Thirty-six such stations have so far been opened in 16 European countries, including France, Spain, Britain and Germany. Fewer “service” police stations have been opened in the Americas, Asia and Africa.
Some of the stations have been found to help Chinese police conduct so-called “persuasion sessions” remotely, the non-profit said.
In one example documented by Chinese media, a police “service” station in Madrid tracked down a man wanted in China for environmental pollution and had him sit down for a video call with public security agents and a prosecutor from China’s Zhejiang province.

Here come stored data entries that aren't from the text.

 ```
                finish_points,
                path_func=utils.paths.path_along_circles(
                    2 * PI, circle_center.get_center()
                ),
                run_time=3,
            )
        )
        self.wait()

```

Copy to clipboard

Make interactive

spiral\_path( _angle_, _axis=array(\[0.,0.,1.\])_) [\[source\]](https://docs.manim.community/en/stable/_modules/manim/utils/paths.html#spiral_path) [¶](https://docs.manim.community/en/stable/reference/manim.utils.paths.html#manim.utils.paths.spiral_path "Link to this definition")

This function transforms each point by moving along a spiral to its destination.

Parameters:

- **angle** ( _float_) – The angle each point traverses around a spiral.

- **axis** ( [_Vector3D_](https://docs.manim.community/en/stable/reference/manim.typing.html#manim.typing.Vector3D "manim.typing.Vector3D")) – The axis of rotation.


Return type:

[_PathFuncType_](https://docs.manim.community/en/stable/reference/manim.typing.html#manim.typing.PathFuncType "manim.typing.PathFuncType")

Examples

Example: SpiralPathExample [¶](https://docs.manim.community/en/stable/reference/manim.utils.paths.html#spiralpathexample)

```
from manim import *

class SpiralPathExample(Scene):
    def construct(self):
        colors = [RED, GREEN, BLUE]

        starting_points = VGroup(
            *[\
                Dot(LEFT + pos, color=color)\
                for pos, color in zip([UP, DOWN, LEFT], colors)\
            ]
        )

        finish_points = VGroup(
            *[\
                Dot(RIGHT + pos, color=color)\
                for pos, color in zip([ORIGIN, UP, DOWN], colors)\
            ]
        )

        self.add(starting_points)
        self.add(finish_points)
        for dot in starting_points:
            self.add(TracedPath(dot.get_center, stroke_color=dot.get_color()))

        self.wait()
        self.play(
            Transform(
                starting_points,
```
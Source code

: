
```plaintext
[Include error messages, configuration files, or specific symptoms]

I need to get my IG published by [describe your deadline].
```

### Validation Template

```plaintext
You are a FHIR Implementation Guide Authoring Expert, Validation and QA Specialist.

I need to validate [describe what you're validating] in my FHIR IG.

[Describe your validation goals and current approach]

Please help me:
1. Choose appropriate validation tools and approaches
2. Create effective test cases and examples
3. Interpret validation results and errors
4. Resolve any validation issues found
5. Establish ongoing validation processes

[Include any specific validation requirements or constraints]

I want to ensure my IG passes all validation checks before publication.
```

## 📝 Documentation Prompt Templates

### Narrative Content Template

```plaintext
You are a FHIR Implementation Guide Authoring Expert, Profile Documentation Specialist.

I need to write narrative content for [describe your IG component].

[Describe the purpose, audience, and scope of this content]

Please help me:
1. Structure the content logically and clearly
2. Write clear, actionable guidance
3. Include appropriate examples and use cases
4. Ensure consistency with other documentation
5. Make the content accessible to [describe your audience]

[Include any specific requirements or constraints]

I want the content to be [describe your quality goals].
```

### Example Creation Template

An unofficial Chinese police station in Barcelona, Spain
A family member of the man was asked to sit next to the Chinese authorities in China during the call – a move that can be interpreted as a thinly veiled threat.
Other examples of possible blackmail listed by Safeguard Defenders are authorities threatening to cut electricity to the homes of families back home, or restricting access to public schools for relatives.
Chinese government ‘avoids legal proceedings’
By using the police “service” stations instead of following formal extradition proceedings, the Chinese government “manages to avoid the growing scrutiny of its human rights record”.
It also avoids the difficulties faced in obtaining the return of “fugitives” through legal proceedings, the Safeguard Defenders report said.
“It leaves legal Chinese residents abroad fully exposed to extra-legal targeting by the Chinese police, with little to none of the protection theoretically ensured under both national and international law,” it added.
When contacted on the phone by The Telegraph, a worker from one of the police “service centres” in London said the organisation can help overseas Chinese extend their Chinese driver’s licences and arrange required health checks for documents.
Some of the community associations that operate the police centres are tied to the United Front Work Department, an organ of the Chinese Communist Party that seeks to influence the Chinese diaspora.
The “110 overseas service stations” are just one aspect of what the non-profit describes as “a massive nationwide campaign to combat the growing issue of fraud and telecommunication fraud by Chinese nationals living abroad.”
As part of this effort, Chinese authorities claim that between April 2021 and July 2022, they “persuaded” 230,000 nationals to return to face criminal proceedings in China.
Most of the cases were tied to telecom fraud in Myanmar and other Southeast Asian nations.
The Home Office said any requests for repatriation of suspected foreign criminals must be made in accordance with UK and international law. Illegal repatriation efforts will not be tolerated, it added.